Requirement> In the entries below, find every line holding the string "instantiate" and collect it.

[Saved entries]
------------------------------------------------------------------------

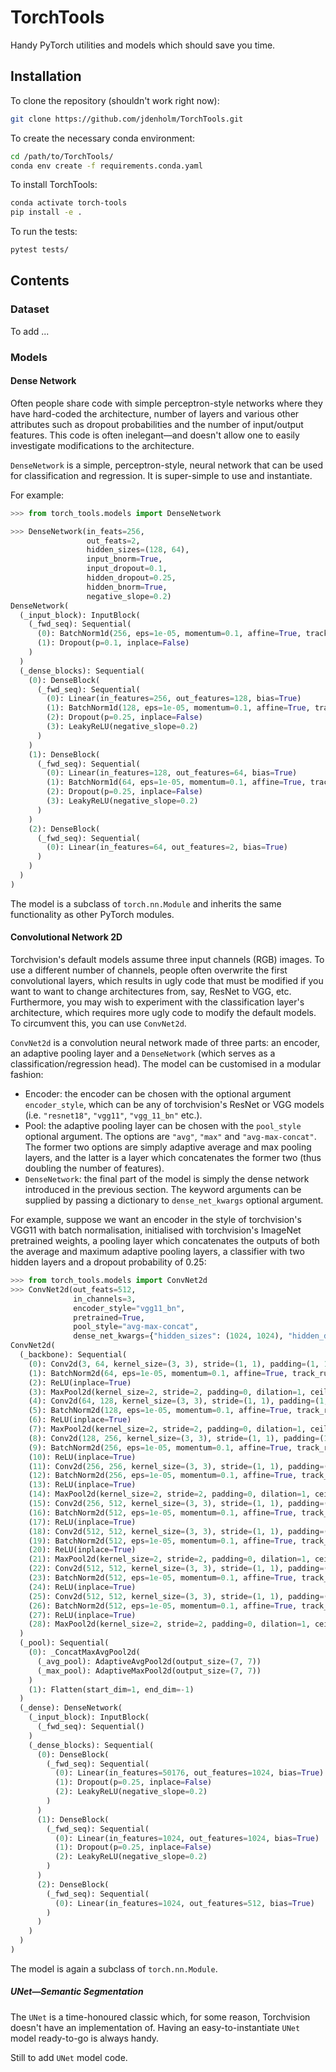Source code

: # TorchTools
Handy PyTorch utilities and models which should save you time.


## Installation
To clone the repository (shouldn't work right now):
```bash
git clone https://github.com/jdenholm/TorchTools.git
```

To create the necessary conda environment:
```bash
cd /path/to/TorchTools/
conda env create -f requirements.conda.yaml
```

To install TorchTools:
```bash
conda activate torch-tools
pip install -e .
```

To run the tests:
```bash
pytest tests/
```

## Contents


### Dataset
To add ...

### Models

#### Dense Network
Often people share code with simple perceptron-style networks where they have hard-coded the architecture, number of layers and various other attributes such as dropout probabilities and the number of input/output features. This code is often inelegant—and doesn't allow one to easily investigate modifications to the architecture.

`DenseNetwork` is a simple, perceptron-style, neural network that can be used
for classification and regression. It is super-simple to use and instantiate.

For example:
```python
>>> from torch_tools.models import DenseNetwork

>>> DenseNetwork(in_feats=256,
                 out_feats=2,
                 hidden_sizes=(128, 64),
                 input_bnorm=True,
                 input_dropout=0.1,
                 hidden_dropout=0.25,
                 hidden_bnorm=True,
                 negative_slope=0.2)
DenseNetwork(
  (_input_block): InputBlock(
    (_fwd_seq): Sequential(
      (0): BatchNorm1d(256, eps=1e-05, momentum=0.1, affine=True, track_running_stats=True)
      (1): Dropout(p=0.1, inplace=False)
    )
  )
  (_dense_blocks): Sequential(
    (0): DenseBlock(
      (_fwd_seq): Sequential(
        (0): Linear(in_features=256, out_features=128, bias=True)
        (1): BatchNorm1d(128, eps=1e-05, momentum=0.1, affine=True, track_running_stats=True)
        (2): Dropout(p=0.25, inplace=False)
        (3): LeakyReLU(negative_slope=0.2)
      )
    )
    (1): DenseBlock(
      (_fwd_seq): Sequential(
        (0): Linear(in_features=128, out_features=64, bias=True)
        (1): BatchNorm1d(64, eps=1e-05, momentum=0.1, affine=True, track_running_stats=True)
        (2): Dropout(p=0.25, inplace=False)
        (3): LeakyReLU(negative_slope=0.2)
      )
    )
    (2): DenseBlock(
      (_fwd_seq): Sequential(
        (0): Linear(in_features=64, out_features=2, bias=True)
      )
    )
  )
)
```
The model is a subclass of `torch.nn.Module` and inherits the same functionality as other PyTorch modules.

#### Convolutional Network 2D
Torchvision's default models assume three input channels (RGB) images. To use a different number of channels, people often overwrite the first convolutional layers, which results in ugly code that must be modified if you want to want to change architectures from, say, ResNet to VGG, etc. Furthermore, you may wish to experiment with the classification layer's architecture, which requires more ugly code to modify the default models. To circumvent this, you can use `ConvNet2d`.

`ConvNet2d` is a convolution neural network made of three parts: an encoder, an adaptive pooling layer and a `DenseNetwork` (which serves as a classification/regression head). The model can be customised in a modular fashion:

* Encoder: the encoder can be chosen with the optional argument `encoder_style`, which can be any of torchvision's ResNet or VGG models (i.e. `"resnet18"`, `"vgg11"`, `"vgg_11_bn"` etc.).
* Pool: the adaptive pooling layer can be chosen with the `pool_style` optional argument. The options are `"avg"`, `"max"` and `"avg-max-concat"`. The former two options are simply adaptive average and max pooling layers, and the latter is a layer which concatenates the former two (thus doubling the number of features).
* `DenseNetwork`: the final part of the model is simply the dense network introduced in the previous section. The keyword arguments can be supplied by passing a dictionary to `dense_net_kwargs` optional argument.


For example, suppose we want an encoder in the style of torchvision's VGG11 with batch normalisation, initialised with torchvision's ImageNet pretrained weights, a pooling layer which concatenates the outputs of both the average and maximum adaptive pooling layers, a classifier with two hidden layers and a dropout probability of 0.25:

```python
>>> from torch_tools.models import ConvNet2d
>>> ConvNet2d(out_feats=512,
              in_channels=3,
              encoder_style="vgg11_bn",
              pretrained=True,
              pool_style="avg-max-concat",
              dense_net_kwargs={"hidden_sizes": (1024, 1024), "hidden_dropout": 0.25})
ConvNet2d(
  (_backbone): Sequential(
    (0): Conv2d(3, 64, kernel_size=(3, 3), stride=(1, 1), padding=(1, 1))
    (1): BatchNorm2d(64, eps=1e-05, momentum=0.1, affine=True, track_running_stats=True)
    (2): ReLU(inplace=True)
    (3): MaxPool2d(kernel_size=2, stride=2, padding=0, dilation=1, ceil_mode=False)
    (4): Conv2d(64, 128, kernel_size=(3, 3), stride=(1, 1), padding=(1, 1))
    (5): BatchNorm2d(128, eps=1e-05, momentum=0.1, affine=True, track_running_stats=True)
    (6): ReLU(inplace=True)
    (7): MaxPool2d(kernel_size=2, stride=2, padding=0, dilation=1, ceil_mode=False)
    (8): Conv2d(128, 256, kernel_size=(3, 3), stride=(1, 1), padding=(1, 1))
    (9): BatchNorm2d(256, eps=1e-05, momentum=0.1, affine=True, track_running_stats=True)
    (10): ReLU(inplace=True)
    (11): Conv2d(256, 256, kernel_size=(3, 3), stride=(1, 1), padding=(1, 1))
    (12): BatchNorm2d(256, eps=1e-05, momentum=0.1, affine=True, track_running_stats=True)
    (13): ReLU(inplace=True)
    (14): MaxPool2d(kernel_size=2, stride=2, padding=0, dilation=1, ceil_mode=False)
    (15): Conv2d(256, 512, kernel_size=(3, 3), stride=(1, 1), padding=(1, 1))
    (16): BatchNorm2d(512, eps=1e-05, momentum=0.1, affine=True, track_running_stats=True)
    (17): ReLU(inplace=True)
    (18): Conv2d(512, 512, kernel_size=(3, 3), stride=(1, 1), padding=(1, 1))
    (19): BatchNorm2d(512, eps=1e-05, momentum=0.1, affine=True, track_running_stats=True)
    (20): ReLU(inplace=True)
    (21): MaxPool2d(kernel_size=2, stride=2, padding=0, dilation=1, ceil_mode=False)
    (22): Conv2d(512, 512, kernel_size=(3, 3), stride=(1, 1), padding=(1, 1))
    (23): BatchNorm2d(512, eps=1e-05, momentum=0.1, affine=True, track_running_stats=True)
    (24): ReLU(inplace=True)
    (25): Conv2d(512, 512, kernel_size=(3, 3), stride=(1, 1), padding=(1, 1))
    (26): BatchNorm2d(512, eps=1e-05, momentum=0.1, affine=True, track_running_stats=True)
    (27): ReLU(inplace=True)
    (28): MaxPool2d(kernel_size=2, stride=2, padding=0, dilation=1, ceil_mode=False)
  )
  (_pool): Sequential(
    (0): _ConcatMaxAvgPool2d(
      (_avg_pool): AdaptiveAvgPool2d(output_size=(7, 7))
      (_max_pool): AdaptiveMaxPool2d(output_size=(7, 7))
    )
    (1): Flatten(start_dim=1, end_dim=-1)
  )
  (_dense): DenseNetwork(
    (_input_block): InputBlock(
      (_fwd_seq): Sequential()
    )
    (_dense_blocks): Sequential(
      (0): DenseBlock(
        (_fwd_seq): Sequential(
          (0): Linear(in_features=50176, out_features=1024, bias=True)
          (1): Dropout(p=0.25, inplace=False)
          (2): LeakyReLU(negative_slope=0.2)
        )
      )
      (1): DenseBlock(
        (_fwd_seq): Sequential(
          (0): Linear(in_features=1024, out_features=1024, bias=True)
          (1): Dropout(p=0.25, inplace=False)
          (2): LeakyReLU(negative_slope=0.2)
        )
      )
      (2): DenseBlock(
        (_fwd_seq): Sequential(
          (0): Linear(in_features=1024, out_features=512, bias=True)
        )
      )
    )
  )
)
```

The model is again a subclass of `torch.nn.Module`.


##### UNet—Semantic Segmentation
The `UNet` is a time-honoured classic which, for some reason, Torchvision doesn't have an implementation of. Having an easy-to-instantiate `UNet` model ready-to-go is always handy.

Still to add `UNet` model code.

------------------------------------------------------------------------

Written solution>
for classification and regression. It is super-simple to use and instantiate.
The `UNet` is a time-honoured classic which, for some reason, Torchvision doesn't have an implementation of. Having an easy-to-instantiate `UNet` model ready-to-go is always handy.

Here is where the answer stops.